We celebrated our tenth anniversary last July, shortly before we celebrated Ben’s eleventh year of sobriety. When we toasted our happy family at the funky beachside restaurant on Lake Michigan, there was pop in his glass and beer in mine.

Part of our healing process was rediscovering that we are two separate people. I could support Ben in his sobriety, but I could not do it for him. After a great deal of conversation and prayer, we decided it was safe for me to drink again, after eight years of prohibition.

I had finally admitted that I actually wanted to drink. It seemed silly and dangerous – my husband’s sobriety for a craft beer? – but at the same time it felt powerful and freeing and healthy. I was not trading my husband’s sobriety for a fleeting pleasure; his sobriety had long since been extricated from mine. He was stronger – so much stronger – and most importantly, he had relearned how to walk the steps that have been a life-saving grace for so many formerly-stumbling drunks.

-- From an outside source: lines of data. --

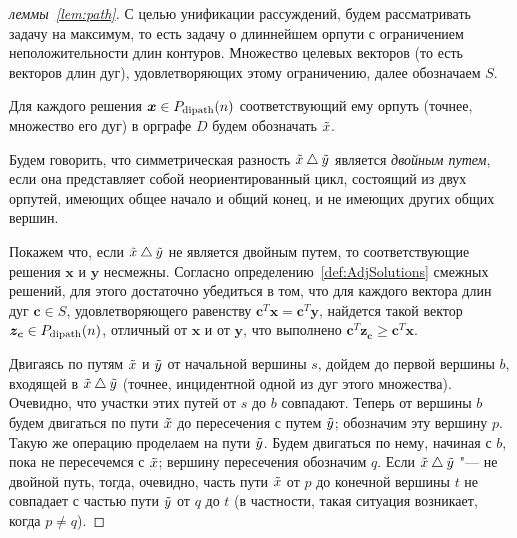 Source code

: \begin{proof}[леммы~\ref{lem:path}]
С целью унификации рассуждений, будем рассматривать задачу на максимум, то есть задачу о длиннейшем орпути с ограничением неположительности длин контуров.
Множество целевых векторов (то есть векторов длин дуг), удовлетворяющих этому ограничению, далее обозначаем $S$.

Для каждого решения $\bm{x} \in P_{\textup{dipath}}(n)$ соответствующий ему орпуть (точнее, множество его дуг) в орграфе $D$ будем обозначать $\tilde x$.

Будем говорить, что симметрическая разность $\tilde x \bigtriangleup \tilde y$ является \emph{двойным путем}, если она представляет собой неориентированный цикл, состоящий из двух орпутей, имеющих общее начало и общий конец, и не имеющих других общих вершин.

Покажем что, если $\tilde x \bigtriangleup \tilde y$ не является двойным путем, то соответствующие решения $\bm{x}$ и $\bm{y}$ несмежны.
Согласно определению~\ref{def:AdjSolutions} смежных решений, для этого
достаточно убедиться в том, что для каждого вектора длин дуг $\bm{c} \in S$, 
удовлетворяющего равенству $\bm{c}^T \bm{x} = \bm{c}^T \bm{y}$, найдется такой 
вектор $\bm{z_c}\in P_{\textup{dipath}}(n)$, отличный от $\bm{x}$ и от $\bm{y}$, 
что выполнено $\bm{c}^T \bm{z_c} \ge \bm{c}^T \bm{x}$.

Двигаясь по путям $\tilde x$ и $\tilde y$ от начальной вершины $s$, дойдем до первой вершины $b$, входящей в $\tilde x \bigtriangleup \tilde y$ (точнее, инцидентной одной из дуг этого множества). Очевидно, что участки этих путей от $s$ до $b$ совпадают. 
Теперь от вершины $b$ будем двигаться по пути $\tilde x$ до пересечения с путем $\tilde y$; обозначим эту вершину $p$.
Такую же операцию проделаем на пути $\tilde y$. Будем двигаться по нему, начиная с $b$, пока не пересечемся с $\tilde x$; вершину пересечения обозначим $q$. 
Если $\tilde x \bigtriangleup \tilde y$ "--- не двойной путь, тогда, очевидно, часть пути 
$\tilde x$ от $p$ до конечной вершины $t$ не совпадает с частью пути 
$\tilde y$ от $q$ до $t$ (в частности, такая ситуация возникает,
когда $p\ne q$).


\end{proof}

Last night while Ben was at his weekly meeting, I opened a new winter porter. I am unsurprisingly nerdy about my drinking. I want to learn all I can about brewing processes, and drink what the connoisseurs declare sublime. I was curious about this porter, and took to the internet to find more information. The brewery referred to it as nourishing. I found this moving and wonderfully familiar. The same drink that is poison to my husband is nourishing to me. The same drink that could have killed my beloved Ben gives me joy.

I used to despise and distrust the story of Jesus turning water into wine. It struck me as an unnecessary betrayal of my husband. But now I rejoice in the biblical miracle, and the miracle we have witnessed in our marriage: Ben’s whiskey turned into Coca-Cola. My water turned into ale.


And thanks be to God.


  1. I love how succinctly but warmly you laid out the journey of your marriage so far. I can’t imagine all of the heavy conversations and emotional complications that must have been involved, but the end result–discovering that you are two separate people and cannot fight the other’s personal battles–is so refreshing. Grace for you, grace for him.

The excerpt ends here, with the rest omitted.